Cette persécution diminua drastiquement dès 1913, période à laquelle on ne supprimait plus qu’une dizaine de spécimens par an. En 1952, après de longs combats, des écologistes parvinrent à conférer à la loutre le statut d’espèce protégée. À ce moment-là, selon les estimations, à peine plus de 150 individus peuplaient encore le pays. Mais même l’interdiction de la chasse ne permit pas de stopper leur déclin.
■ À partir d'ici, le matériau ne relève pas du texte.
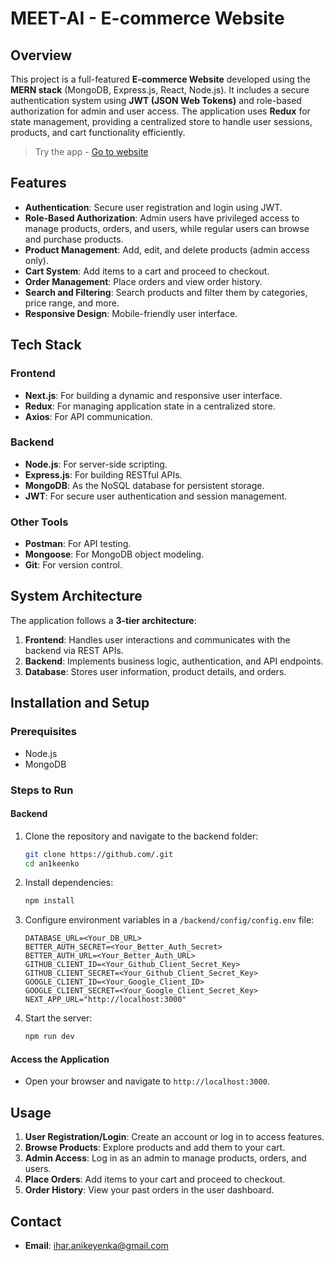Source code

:# MEET-AI - E-commerce Website

## Overview

This project is a full-featured **E-commerce Website** developed using the **MERN stack** (MongoDB, Express.js, React, Node.js). It includes a secure authentication system using **JWT (JSON Web Tokens)** and role-based authorization for admin and user access. The application uses **Redux** for state management, providing a centralized store to handle user sessions, products, and cart functionality efficiently.

> Try the app - [Go to website]()

## Features

- **Authentication**: Secure user registration and login using JWT.
- **Role-Based Authorization**: Admin users have privileged access to manage products, orders, and users, while regular users can browse and purchase products.
- **Product Management**: Add, edit, and delete products (admin access only).
- **Cart System**: Add items to a cart and proceed to checkout.
- **Order Management**: Place orders and view order history.
- **Search and Filtering**: Search products and filter them by categories, price range, and more.
- **Responsive Design**: Mobile-friendly user interface.

## Tech Stack

### Frontend

- **Next.js**: For building a dynamic and responsive user interface.
- **Redux**: For managing application state in a centralized store.
- **Axios**: For API communication.

### Backend

- **Node.js**: For server-side scripting.
- **Express.js**: For building RESTful APIs.
- **MongoDB**: As the NoSQL database for persistent storage.
- **JWT**: For secure user authentication and session management.

### Other Tools

- **Postman**: For API testing.
- **Mongoose**: For MongoDB object modeling.
- **Git**: For version control.

## System Architecture

The application follows a **3-tier architecture**:

1. **Frontend**: Handles user interactions and communicates with the backend via REST APIs.
2. **Backend**: Implements business logic, authentication, and API endpoints.
3. **Database**: Stores user information, product details, and orders.

## Installation and Setup

### Prerequisites

- Node.js
- MongoDB

### Steps to Run

#### Backend

1. Clone the repository and navigate to the backend folder:
   ```bash
   git clone https://github.com/.git
   cd an1keenko
   ```
2. Install dependencies:
   ```bash
   npm install
   ```
3. Configure environment variables in a `/backend/config/config.env` file:
   ```env
   DATABASE_URL=<Your_DB_URL>
   BETTER_AUTH_SECRET=<Your_Better_Auth_Secret>
   BETTER_AUTH_URL=<Your_Better_Auth_URL>
   GITHUB_CLIENT_ID=<Your_Github_Client_Secret_Key>
   GITHUB_CLIENT_SECRET=<Your_Github_Client_Secret_Key>
   GOOGLE_CLIENT_ID=<Your_Google_Client_ID>
   GOOGLE_CLIENT_SECRET=<Your_Google_Client_Secret_Key>
   NEXT_APP_URL="http://localhost:3000"
   ```
4. Start the server:
   ```bash
   npm run dev
   ```

#### Access the Application

- Open your browser and navigate to `http://localhost:3000`.

## Usage

1. **User Registration/Login**: Create an account or log in to access features.
2. **Browse Products**: Explore products and add them to your cart.
3. **Admin Access**: Log in as an admin to manage products, orders, and users.
4. **Place Orders**: Add items to your cart and proceed to checkout.
5. **Order History**: View your past orders in the user dashboard.

## Contact

- **Email**: ihar.anikeyenka@gmail.com
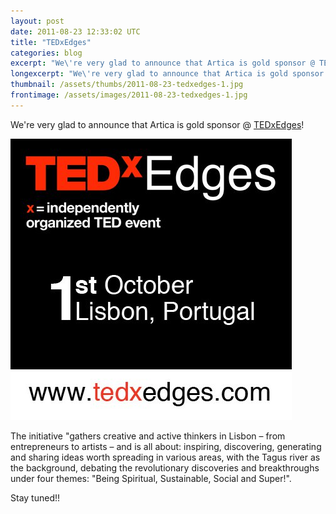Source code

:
 ```yaml
---
layout: post
date: 2011-08-23 12:33:02 UTC
title: "TEDxEdges"
categories: blog
excerpt: "We\'re very glad to announce that Artica is gold sponsor @ TEDxEdges!"
longexcerpt: "We\'re very glad to announce that Artica is gold sponsor @ TEDxEdges!The initiative \"gathers creative and active thinkers in Lisbon – from entrepreneurs to artists – and is all about: inspiring, discovering, generating and sharing ideas worth spreading in various  areas, with the Tagus river as the background, debating the  revolutionary discoveries and breakthroughs under four themes: \"Being  Spiritual, Sustainable, Social and Super!\"."
thumbnail: /assets/thumbs/2011-08-23-tedxedges-1.jpg
frontimage: /assets/images/2011-08-23-tedxedges-1.jpg
---
```


We're very glad to announce that Artica is gold sponsor @ <a href="http://tedxedges.com/home">TEDxEdges</a>!

<a href="http://tedxedges.com/">![](/assets/images/2011-08-23-tedxedges-1.jpg)</a>

The initiative "gathers creative and active thinkers in Lisbon – from entrepreneurs to artists – and is all about: inspiring, discovering, generating and sharing ideas worth spreading in various  areas, with the Tagus river as the background, debating the  revolutionary discoveries and breakthroughs under four themes: "Being  Spiritual, Sustainable, Social and Super!".

Stay tuned!!

&nbsp;
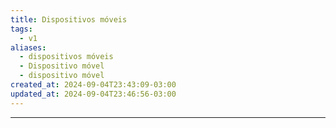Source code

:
 ```yaml
---
title: Dispositivos móveis
tags:
  - v1
aliases:
  - dispositivos móveis
  - Dispositivo móvel
  - dispositivo móvel
created_at: 2024-09-04T23:43:09-03:00
updated_at: 2024-09-04T23:46:56-03:00
---
```



---


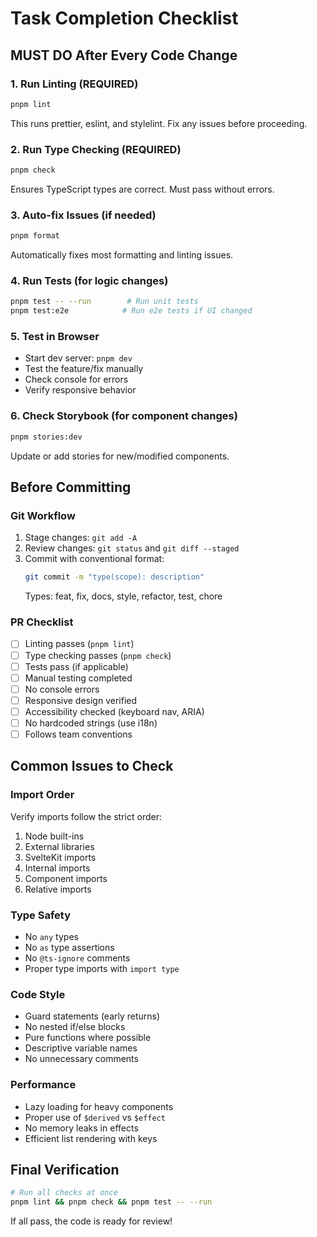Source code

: # Task Completion Checklist

## MUST DO After Every Code Change

### 1. Run Linting (REQUIRED)

```bash
pnpm lint
```

This runs prettier, eslint, and stylelint. Fix any issues before proceeding.

### 2. Run Type Checking (REQUIRED)

```bash
pnpm check
```

Ensures TypeScript types are correct. Must pass without errors.

### 3. Auto-fix Issues (if needed)

```bash
pnpm format
```

Automatically fixes most formatting and linting issues.

### 4. Run Tests (for logic changes)

```bash
pnpm test -- --run        # Run unit tests
pnpm test:e2e            # Run e2e tests if UI changed
```

### 5. Test in Browser

- Start dev server: `pnpm dev`
- Test the feature/fix manually
- Check console for errors
- Verify responsive behavior

### 6. Check Storybook (for component changes)

```bash
pnpm stories:dev
```

Update or add stories for new/modified components.

## Before Committing

### Git Workflow

1. Stage changes: `git add -A`
2. Review changes: `git status` and `git diff --staged`
3. Commit with conventional format:
   ```bash
   git commit -m "type(scope): description"
   ```
   Types: feat, fix, docs, style, refactor, test, chore

### PR Checklist

- [ ] Linting passes (`pnpm lint`)
- [ ] Type checking passes (`pnpm check`)
- [ ] Tests pass (if applicable)
- [ ] Manual testing completed
- [ ] No console errors
- [ ] Responsive design verified
- [ ] Accessibility checked (keyboard nav, ARIA)
- [ ] No hardcoded strings (use i18n)
- [ ] Follows team conventions

## Common Issues to Check

### Import Order

Verify imports follow the strict order:

1. Node built-ins
2. External libraries
3. SvelteKit imports
4. Internal imports
5. Component imports
6. Relative imports

### Type Safety

- No `any` types
- No `as` type assertions
- No `@ts-ignore` comments
- Proper type imports with `import type`

### Code Style

- Guard statements (early returns)
- No nested if/else blocks
- Pure functions where possible
- Descriptive variable names
- No unnecessary comments

### Performance

- Lazy loading for heavy components
- Proper use of `$derived` vs `$effect`
- No memory leaks in effects
- Efficient list rendering with keys

## Final Verification

```bash
# Run all checks at once
pnpm lint && pnpm check && pnpm test -- --run
```

If all pass, the code is ready for review!

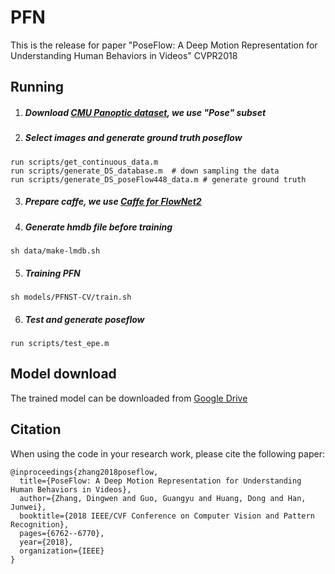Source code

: # PFN
This is the release for paper "PoseFlow: A Deep Motion Representation for Understanding Human Behaviors in Videos" CVPR2018

## Running

1. ##### Download  [CMU Panoptic dataset](http://domedb.perception.cs.cmu.edu/), we use "Pose" subset

2. ##### Select images and generate ground truth poseflow 

```
run scripts/get_continuous_data.m 
run scripts/generate_DS_database.m  # down sampling the data
run scripts/generate_DS_poseFlow448_data.m # generate ground truth
```

3. ##### Prepare caffe, we use [Caffe for FlowNet2 ](https://github.com/lmb-freiburg/flownet2)

4. ##### Generate hmdb file before training 

```
sh data/make-lmdb.sh
```

5. ##### Training PFN

```
sh models/PFNST-CV/train.sh
```

6. ##### Test and generate poseflow

```
run scripts/test_epe.m
```

## Model download

The trained model can be downloaded from  [Google Drive](https://drive.google.com/file/d/1fREbtXEl5QILds6WCDu8jOS2q0DPq5gg/view?usp=sharing)

## Citation

When using the code in your research work, please cite the following paper:

```
@inproceedings{zhang2018poseflow,
  title={PoseFlow: A Deep Motion Representation for Understanding Human Behaviors in Videos},
  author={Zhang, Dingwen and Guo, Guangyu and Huang, Dong and Han, Junwei},
  booktitle={2018 IEEE/CVF Conference on Computer Vision and Pattern Recognition},
  pages={6762--6770},
  year={2018},
  organization={IEEE}
}
```

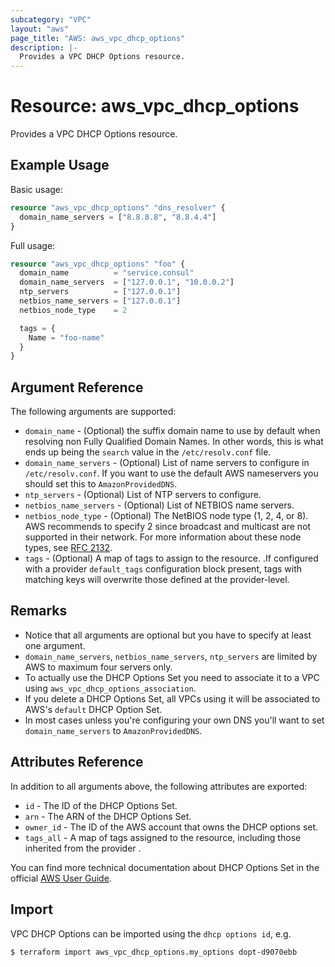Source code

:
 ```yaml
---
subcategory: "VPC"
layout: "aws"
page_title: "AWS: aws_vpc_dhcp_options"
description: |-
  Provides a VPC DHCP Options resource.
---
```


# Resource: aws_vpc_dhcp_options

Provides a VPC DHCP Options resource.

## Example Usage

Basic usage:

```terraform
resource "aws_vpc_dhcp_options" "dns_resolver" {
  domain_name_servers = ["8.8.8.8", "8.8.4.4"]
}
```

Full usage:

```terraform
resource "aws_vpc_dhcp_options" "foo" {
  domain_name          = "service.consul"
  domain_name_servers  = ["127.0.0.1", "10.0.0.2"]
  ntp_servers          = ["127.0.0.1"]
  netbios_name_servers = ["127.0.0.1"]
  netbios_node_type    = 2

  tags = {
    Name = "foo-name"
  }
}
```

## Argument Reference

The following arguments are supported:

* `domain_name` - (Optional) the suffix domain name to use by default when resolving non Fully Qualified Domain Names. In other words, this is what ends up being the `search` value in the `/etc/resolv.conf` file.
* `domain_name_servers` - (Optional) List of name servers to configure in `/etc/resolv.conf`. If you want to use the default AWS nameservers you should set this to `AmazonProvidedDNS`.
* `ntp_servers` - (Optional) List of NTP servers to configure.
* `netbios_name_servers` - (Optional) List of NETBIOS name servers.
* `netbios_node_type` - (Optional) The NetBIOS node type (1, 2, 4, or 8). AWS recommends to specify 2 since broadcast and multicast are not supported in their network. For more information about these node types, see [RFC 2132](http://www.ietf.org/rfc/rfc2132.txt).
* `tags` - (Optional) A map of tags to assign to the resource. .If configured with a provider `default_tags` configuration block present, tags with matching keys will overwrite those defined at the provider-level.

## Remarks

* Notice that all arguments are optional but you have to specify at least one argument.
* `domain_name_servers`, `netbios_name_servers`, `ntp_servers` are limited by AWS to maximum four servers only.
* To actually use the DHCP Options Set you need to associate it to a VPC using `aws_vpc_dhcp_options_association`.
* If you delete a DHCP Options Set, all VPCs using it will be associated to AWS's `default` DHCP Option Set.
* In most cases unless you're configuring your own DNS you'll want to set `domain_name_servers` to `AmazonProvidedDNS`.

## Attributes Reference

In addition to all arguments above, the following attributes are exported:

* `id` - The ID of the DHCP Options Set.
* `arn` - The ARN of the DHCP Options Set.
* `owner_id` - The ID of the AWS account that owns the DHCP options set.
* `tags_all` - A map of tags assigned to the resource, including those inherited from the provider .

You can find more technical documentation about DHCP Options Set in the
official [AWS User Guide](https://docs.aws.amazon.com/AmazonVPC/latest/UserGuide/VPC_DHCP_Options.html).


## Import

VPC DHCP Options can be imported using the `dhcp options id`, e.g.

```
$ terraform import aws_vpc_dhcp_options.my_options dopt-d9070ebb
```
C’est dans la région des Trois-Lacs, aux Grisons et au Tessin que l’espèce réussit à perdurer le plus longtemps; les dernières traces d’une loutre sauvage, trouvées sur les rives du lac de Neuchâtel, remontent à 1989.
En 1990, une étude de l’Office fédéral de l’environnement, des forêts et du paysage parvint à la conclusion que la pollution de l’eau aux PCB (polychlorobiphényles) était en partie responsable de l’extinction de la loutre en Suisse. Ingérées par les poissons, ces substances chimiques auraient drastiquement réduit les chances de reproduction de l’espèce. Toutefois, la contamination de l’environnement à elle seule ne justifie pas une telle hécatombe; les changements au sein de l’écosystème ont probablement joué un rôle également. Avec le drainage des cours d’eau et l’assèchement des zones humides, le mustélidé a perdu une part importante de son habitat, tandis que la correction des cours d’eau et la construction de centrales électriques ont durablement modifié ses conditions de vie et eu un impact négatif sur les populations de poissons.
Cela étant, tous les motifs avancés pour expliquer l’extinction de l’espèce ne sont que conjectures. De récentes études indiquent qu’une multitude de facteurs ont pu conduire à cette disparition, même si les liens de causalité n’ont pas été prouvés scientifiquement.
La situation aujourd’hui
Depuis 2009, la présence de loutres en Suisse est de plus en plus observée et attestée. À cet égard, l’expansion des populations dans les pays voisins joue un rôle prépondérant. En France, certains individus migrent en remontant le long du Rhône, et parmi les effectifs de Haute-Savoie, quelques-uns se sont déjà aventurés par-delà la frontière helvétique. Une recolonisation qui progresse plus rapidement dans les Alpes orientales, car les peuplements d’Autriche se déploient vers l’ouest. Ainsi, des loutres autrichiennes ont immigré dans notre pays en 2017. En tant que principal axe de liaison, l’Inn remplit ici une fonction clé.